### Assignment
Each line from the one containing "Il mio sito" to the end of the listing below should be repeated exactly, with no other line included.

### Supplied data
-------

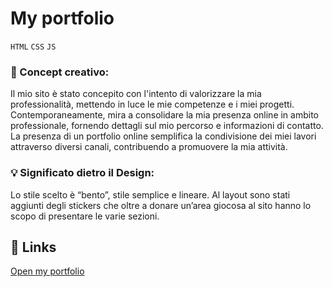 # My portfolio 
`HTML` `CSS` `JS`
### 🌈 Concept creativo:
Il mio sito è stato concepito con l'intento di valorizzare la mia professionalità, mettendo in luce le mie competenze e i miei progetti. Contemporaneamente, mira a consolidare la mia presenza online in ambito professionale, fornendo dettagli sul mio percorso e informazioni di contatto. La presenza di un portfolio online semplifica la condivisione dei miei lavori attraverso diversi canali, contribuendo a promuovere la mia attività.
### 💡 Significato dietro il Design:
Lo stile scelto è “bento”, stile semplice e lineare. Al layout sono stati aggiunti degli stickers che oltre a donare un’area giocosa al sito hanno lo scopo di presentare le varie sezioni.

## 🔗 Links
[Open my portfolio](https://alessiapellicoro.github.io/my-portfolio/)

-------

### Answer section
Il mio sito è stato concepito con l'intento di valorizzare la mia professionalità, mettendo in luce le mie competenze e i miei progetti. Contemporaneamente, mira a consolidare la mia presenza online in ambito professionale, fornendo dettagli sul mio percorso e informazioni di contatto. La presenza di un portfolio online semplifica la condivisione dei miei lavori attraverso diversi canali, contribuendo a promuovere la mia attività.
### 💡 Significato dietro il Design:
Lo stile scelto è “bento”, stile semplice e lineare. Al layout sono stati aggiunti degli stickers che oltre a donare un’area giocosa al sito hanno lo scopo di presentare le varie sezioni.

## 🔗 Links
[Open my portfolio](https://alessiapellicoro.github.io/my-portfolio/)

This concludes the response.